Directions for this task: Return all of the listing word for word; the pictures stay out.

Records shown:
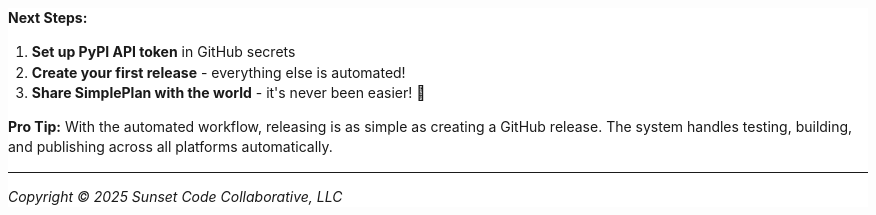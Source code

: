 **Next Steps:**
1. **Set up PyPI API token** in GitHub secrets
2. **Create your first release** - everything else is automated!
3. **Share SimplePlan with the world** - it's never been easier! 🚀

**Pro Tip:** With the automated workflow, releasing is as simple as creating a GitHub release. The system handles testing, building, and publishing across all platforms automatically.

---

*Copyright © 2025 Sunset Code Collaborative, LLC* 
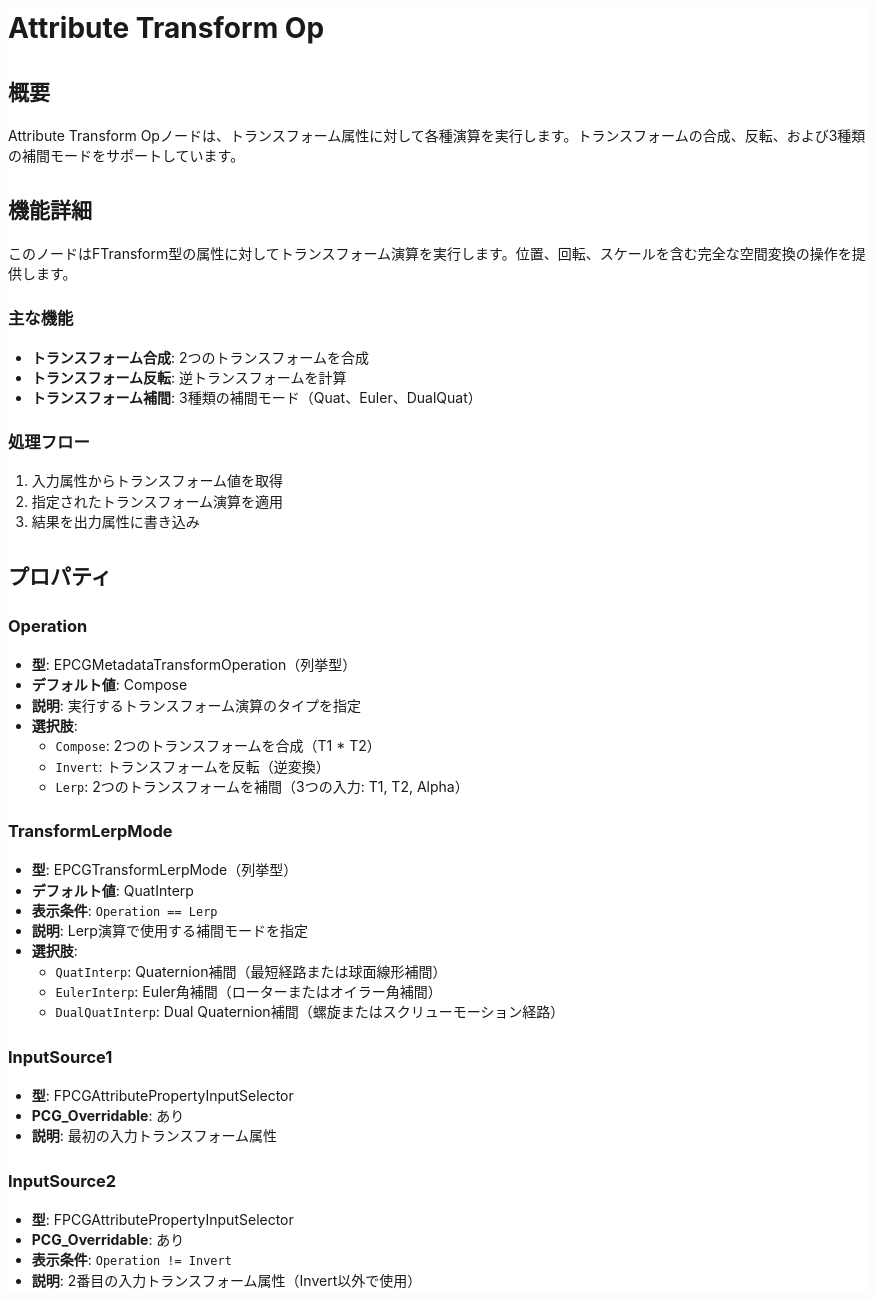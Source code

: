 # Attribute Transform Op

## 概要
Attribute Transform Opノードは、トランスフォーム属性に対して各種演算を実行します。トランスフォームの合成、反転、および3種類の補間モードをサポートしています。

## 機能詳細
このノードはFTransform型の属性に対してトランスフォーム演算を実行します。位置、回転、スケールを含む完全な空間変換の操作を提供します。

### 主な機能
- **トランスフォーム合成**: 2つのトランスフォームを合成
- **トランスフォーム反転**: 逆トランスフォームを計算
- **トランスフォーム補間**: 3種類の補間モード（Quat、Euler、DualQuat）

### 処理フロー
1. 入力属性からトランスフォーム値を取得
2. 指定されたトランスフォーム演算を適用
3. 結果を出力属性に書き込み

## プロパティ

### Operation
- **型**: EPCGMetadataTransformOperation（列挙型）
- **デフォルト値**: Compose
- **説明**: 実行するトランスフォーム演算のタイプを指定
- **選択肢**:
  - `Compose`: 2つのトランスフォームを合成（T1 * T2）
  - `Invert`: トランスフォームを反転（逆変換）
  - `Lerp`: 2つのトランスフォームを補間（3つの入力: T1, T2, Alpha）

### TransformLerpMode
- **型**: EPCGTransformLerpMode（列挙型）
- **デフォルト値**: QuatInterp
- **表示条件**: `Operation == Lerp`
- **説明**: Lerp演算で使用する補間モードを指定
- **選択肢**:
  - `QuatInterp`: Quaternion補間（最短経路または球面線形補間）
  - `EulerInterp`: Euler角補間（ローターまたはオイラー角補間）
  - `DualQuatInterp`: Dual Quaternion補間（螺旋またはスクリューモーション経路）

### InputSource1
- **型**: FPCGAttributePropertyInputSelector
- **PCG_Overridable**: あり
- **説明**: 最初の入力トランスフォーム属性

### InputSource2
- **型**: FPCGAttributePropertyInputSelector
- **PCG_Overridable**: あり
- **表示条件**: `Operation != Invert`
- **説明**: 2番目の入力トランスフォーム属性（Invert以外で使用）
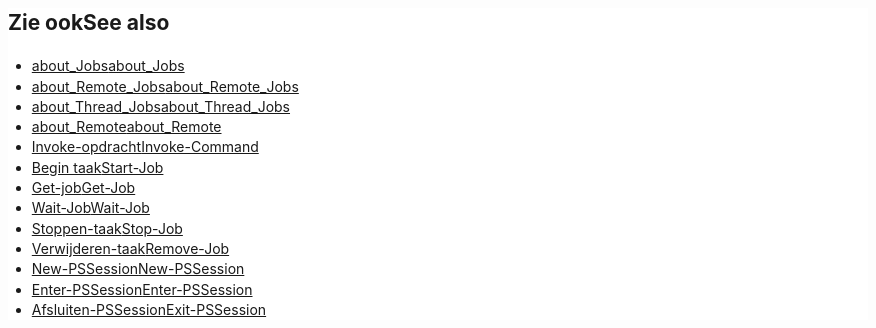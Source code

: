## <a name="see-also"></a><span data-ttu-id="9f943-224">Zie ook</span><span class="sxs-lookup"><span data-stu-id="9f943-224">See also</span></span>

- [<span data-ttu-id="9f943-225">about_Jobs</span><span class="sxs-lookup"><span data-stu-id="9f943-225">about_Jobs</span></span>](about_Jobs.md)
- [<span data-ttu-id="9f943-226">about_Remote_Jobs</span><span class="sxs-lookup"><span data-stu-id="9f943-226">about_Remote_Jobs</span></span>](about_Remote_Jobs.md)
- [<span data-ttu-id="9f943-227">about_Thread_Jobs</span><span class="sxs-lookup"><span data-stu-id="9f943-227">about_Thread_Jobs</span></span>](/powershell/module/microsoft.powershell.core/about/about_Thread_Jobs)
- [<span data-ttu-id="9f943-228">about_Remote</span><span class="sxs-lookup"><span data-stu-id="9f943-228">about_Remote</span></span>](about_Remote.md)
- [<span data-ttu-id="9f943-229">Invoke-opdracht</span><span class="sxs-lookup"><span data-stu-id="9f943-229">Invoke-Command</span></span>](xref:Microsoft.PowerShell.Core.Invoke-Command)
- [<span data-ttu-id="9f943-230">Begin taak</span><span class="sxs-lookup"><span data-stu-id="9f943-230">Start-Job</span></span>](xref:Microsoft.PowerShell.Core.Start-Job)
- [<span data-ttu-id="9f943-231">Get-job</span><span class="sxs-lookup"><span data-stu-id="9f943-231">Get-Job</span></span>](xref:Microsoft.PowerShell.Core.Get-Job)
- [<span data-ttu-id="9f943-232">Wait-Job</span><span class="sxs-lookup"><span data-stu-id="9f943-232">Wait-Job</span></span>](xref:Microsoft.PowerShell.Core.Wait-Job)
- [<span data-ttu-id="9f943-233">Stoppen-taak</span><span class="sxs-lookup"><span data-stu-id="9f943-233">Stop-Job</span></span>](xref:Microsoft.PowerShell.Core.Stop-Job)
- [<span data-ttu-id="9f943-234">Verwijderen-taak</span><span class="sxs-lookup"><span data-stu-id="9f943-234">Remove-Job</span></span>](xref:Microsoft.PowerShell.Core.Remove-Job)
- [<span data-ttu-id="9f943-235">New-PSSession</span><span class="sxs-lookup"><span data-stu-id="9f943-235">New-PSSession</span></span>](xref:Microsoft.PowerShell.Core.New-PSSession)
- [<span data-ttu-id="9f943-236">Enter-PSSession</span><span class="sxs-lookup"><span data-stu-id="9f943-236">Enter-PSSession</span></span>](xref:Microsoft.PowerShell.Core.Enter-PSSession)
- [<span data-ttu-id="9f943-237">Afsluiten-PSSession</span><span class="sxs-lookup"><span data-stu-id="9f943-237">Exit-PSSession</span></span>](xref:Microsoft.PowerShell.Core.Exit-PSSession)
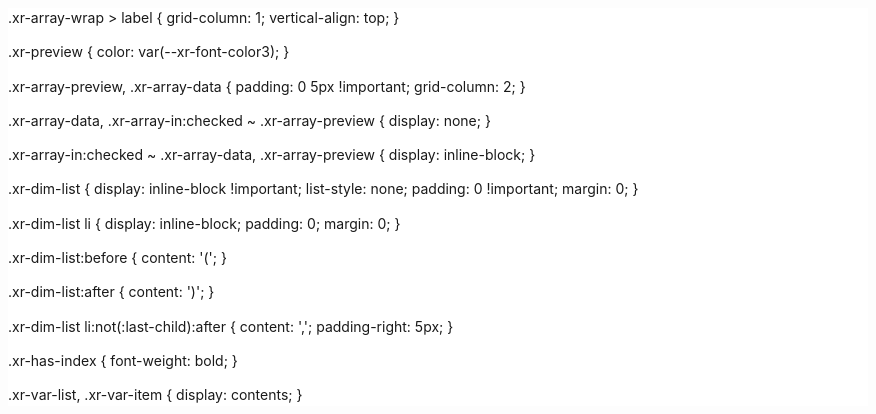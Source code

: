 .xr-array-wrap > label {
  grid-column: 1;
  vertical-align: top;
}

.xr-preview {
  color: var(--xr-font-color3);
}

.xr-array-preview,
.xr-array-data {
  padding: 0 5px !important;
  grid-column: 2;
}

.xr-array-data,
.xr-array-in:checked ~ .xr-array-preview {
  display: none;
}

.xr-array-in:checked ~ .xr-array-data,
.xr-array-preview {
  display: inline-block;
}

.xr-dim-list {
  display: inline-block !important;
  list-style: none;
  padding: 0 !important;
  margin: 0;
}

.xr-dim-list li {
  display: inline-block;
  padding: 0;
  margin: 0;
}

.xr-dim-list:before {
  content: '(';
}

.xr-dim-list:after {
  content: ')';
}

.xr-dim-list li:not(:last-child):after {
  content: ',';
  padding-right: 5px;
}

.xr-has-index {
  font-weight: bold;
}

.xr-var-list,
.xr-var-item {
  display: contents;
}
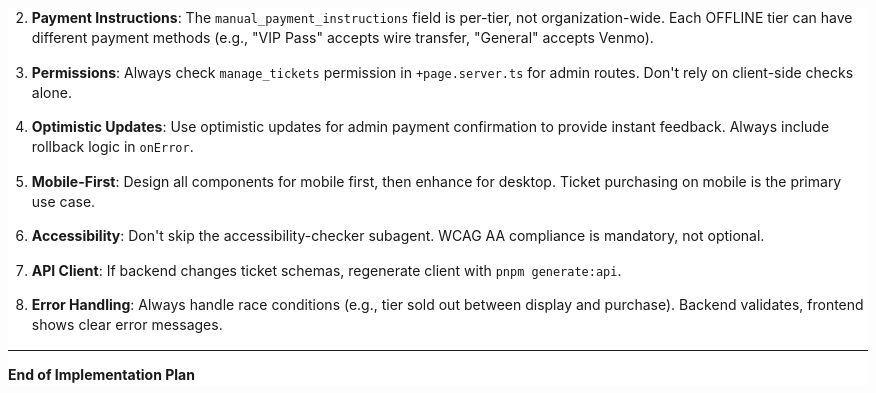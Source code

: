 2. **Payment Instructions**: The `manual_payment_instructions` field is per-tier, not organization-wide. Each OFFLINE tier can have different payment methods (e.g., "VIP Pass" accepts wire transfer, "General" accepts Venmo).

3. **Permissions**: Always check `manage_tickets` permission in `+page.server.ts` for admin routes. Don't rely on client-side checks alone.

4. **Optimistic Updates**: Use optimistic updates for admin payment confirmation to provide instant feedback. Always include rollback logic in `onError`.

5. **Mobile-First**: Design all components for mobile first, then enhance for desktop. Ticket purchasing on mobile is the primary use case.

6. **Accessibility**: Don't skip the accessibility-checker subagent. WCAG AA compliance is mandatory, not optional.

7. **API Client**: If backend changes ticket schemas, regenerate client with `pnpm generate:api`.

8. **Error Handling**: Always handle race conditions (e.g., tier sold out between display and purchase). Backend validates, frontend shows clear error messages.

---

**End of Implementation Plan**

Task result:
Source code

: **Next Steps:**
1. **Set up PyPI API token** in GitHub secrets
2. **Create your first release** - everything else is automated!
3. **Share SimplePlan with the world** - it's never been easier! 🚀

**Pro Tip:** With the automated workflow, releasing is as simple as creating a GitHub release. The system handles testing, building, and publishing across all platforms automatically.

---

*Copyright © 2025 Sunset Code Collaborative, LLC* 
Source code

: # Attribute Transform Op

## 概要
Attribute Transform Opノードは、トランスフォーム属性に対して各種演算を実行します。トランスフォームの合成、反転、および3種類の補間モードをサポートしています。

## 機能詳細
このノードはFTransform型の属性に対してトランスフォーム演算を実行します。位置、回転、スケールを含む完全な空間変換の操作を提供します。

### 主な機能
- **トランスフォーム合成**: 2つのトランスフォームを合成
- **トランスフォーム反転**: 逆トランスフォームを計算
- **トランスフォーム補間**: 3種類の補間モード（Quat、Euler、DualQuat）

### 処理フロー
1. 入力属性からトランスフォーム値を取得
2. 指定されたトランスフォーム演算を適用
3. 結果を出力属性に書き込み

## プロパティ

### Operation
- **型**: EPCGMetadataTransformOperation（列挙型）
- **デフォルト値**: Compose
- **説明**: 実行するトランスフォーム演算のタイプを指定
- **選択肢**:
  - `Compose`: 2つのトランスフォームを合成（T1 * T2）
  - `Invert`: トランスフォームを反転（逆変換）
  - `Lerp`: 2つのトランスフォームを補間（3つの入力: T1, T2, Alpha）

### TransformLerpMode
- **型**: EPCGTransformLerpMode（列挙型）
- **デフォルト値**: QuatInterp
- **表示条件**: `Operation == Lerp`
- **説明**: Lerp演算で使用する補間モードを指定
- **選択肢**:
  - `QuatInterp`: Quaternion補間（最短経路または球面線形補間）
  - `EulerInterp`: Euler角補間（ローターまたはオイラー角補間）
  - `DualQuatInterp`: Dual Quaternion補間（螺旋またはスクリューモーション経路）

### InputSource1
- **型**: FPCGAttributePropertyInputSelector
- **PCG_Overridable**: あり
- **説明**: 最初の入力トランスフォーム属性

### InputSource2
- **型**: FPCGAttributePropertyInputSelector
- **PCG_Overridable**: あり
- **表示条件**: `Operation != Invert`
- **説明**: 2番目の入力トランスフォーム属性（Invert以外で使用）
Source code

:## <a name="see-also"></a><span data-ttu-id="9f943-224">Zie ook</span><span class="sxs-lookup"><span data-stu-id="9f943-224">See also</span></span>

- [<span data-ttu-id="9f943-225">about_Jobs</span><span class="sxs-lookup"><span data-stu-id="9f943-225">about_Jobs</span></span>](about_Jobs.md)
- [<span data-ttu-id="9f943-226">about_Remote_Jobs</span><span class="sxs-lookup"><span data-stu-id="9f943-226">about_Remote_Jobs</span></span>](about_Remote_Jobs.md)
- [<span data-ttu-id="9f943-227">about_Thread_Jobs</span><span class="sxs-lookup"><span data-stu-id="9f943-227">about_Thread_Jobs</span></span>](/powershell/module/microsoft.powershell.core/about/about_Thread_Jobs)
- [<span data-ttu-id="9f943-228">about_Remote</span><span class="sxs-lookup"><span data-stu-id="9f943-228">about_Remote</span></span>](about_Remote.md)
- [<span data-ttu-id="9f943-229">Invoke-opdracht</span><span class="sxs-lookup"><span data-stu-id="9f943-229">Invoke-Command</span></span>](xref:Microsoft.PowerShell.Core.Invoke-Command)
- [<span data-ttu-id="9f943-230">Begin taak</span><span class="sxs-lookup"><span data-stu-id="9f943-230">Start-Job</span></span>](xref:Microsoft.PowerShell.Core.Start-Job)
- [<span data-ttu-id="9f943-231">Get-job</span><span class="sxs-lookup"><span data-stu-id="9f943-231">Get-Job</span></span>](xref:Microsoft.PowerShell.Core.Get-Job)
- [<span data-ttu-id="9f943-232">Wait-Job</span><span class="sxs-lookup"><span data-stu-id="9f943-232">Wait-Job</span></span>](xref:Microsoft.PowerShell.Core.Wait-Job)
- [<span data-ttu-id="9f943-233">Stoppen-taak</span><span class="sxs-lookup"><span data-stu-id="9f943-233">Stop-Job</span></span>](xref:Microsoft.PowerShell.Core.Stop-Job)
- [<span data-ttu-id="9f943-234">Verwijderen-taak</span><span class="sxs-lookup"><span data-stu-id="9f943-234">Remove-Job</span></span>](xref:Microsoft.PowerShell.Core.Remove-Job)
- [<span data-ttu-id="9f943-235">New-PSSession</span><span class="sxs-lookup"><span data-stu-id="9f943-235">New-PSSession</span></span>](xref:Microsoft.PowerShell.Core.New-PSSession)
- [<span data-ttu-id="9f943-236">Enter-PSSession</span><span class="sxs-lookup"><span data-stu-id="9f943-236">Enter-PSSession</span></span>](xref:Microsoft.PowerShell.Core.Enter-PSSession)
- [<span data-ttu-id="9f943-237">Afsluiten-PSSession</span><span class="sxs-lookup"><span data-stu-id="9f943-237">Exit-PSSession</span></span>](xref:Microsoft.PowerShell.Core.Exit-PSSession)
Source code

: .xr-array-wrap > label {
  grid-column: 1;
  vertical-align: top;
}

.xr-preview {
  color: var(--xr-font-color3);
}

.xr-array-preview,
.xr-array-data {
  padding: 0 5px !important;
  grid-column: 2;
}

.xr-array-data,
.xr-array-in:checked ~ .xr-array-preview {
  display: none;
}

.xr-array-in:checked ~ .xr-array-data,
.xr-array-preview {
  display: inline-block;
}

.xr-dim-list {
  display: inline-block !important;
  list-style: none;
  padding: 0 !important;
  margin: 0;
}

.xr-dim-list li {
  display: inline-block;
  padding: 0;
  margin: 0;
}

.xr-dim-list:before {
  content: '(';
}

.xr-dim-list:after {
  content: ')';
}

.xr-dim-list li:not(:last-child):after {
  content: ',';
  padding-right: 5px;
}

.xr-has-index {
  font-weight: bold;
}

.xr-var-list,
.xr-var-item {
  display: contents;
}
Source code

: 2. **Payment Instructions**: The `manual_payment_instructions` field is per-tier, not organization-wide. Each OFFLINE tier can have different payment methods (e.g., "VIP Pass" accepts wire transfer, "General" accepts Venmo).

3. **Permissions**: Always check `manage_tickets` permission in `+page.server.ts` for admin routes. Don't rely on client-side checks alone.

4. **Optimistic Updates**: Use optimistic updates for admin payment confirmation to provide instant feedback. Always include rollback logic in `onError`.

5. **Mobile-First**: Design all components for mobile first, then enhance for desktop. Ticket purchasing on mobile is the primary use case.

6. **Accessibility**: Don't skip the accessibility-checker subagent. WCAG AA compliance is mandatory, not optional.

7. **API Client**: If backend changes ticket schemas, regenerate client with `pnpm generate:api`.

8. **Error Handling**: Always handle race conditions (e.g., tier sold out between display and purchase). Backend validates, frontend shows clear error messages.

---

**End of Implementation Plan**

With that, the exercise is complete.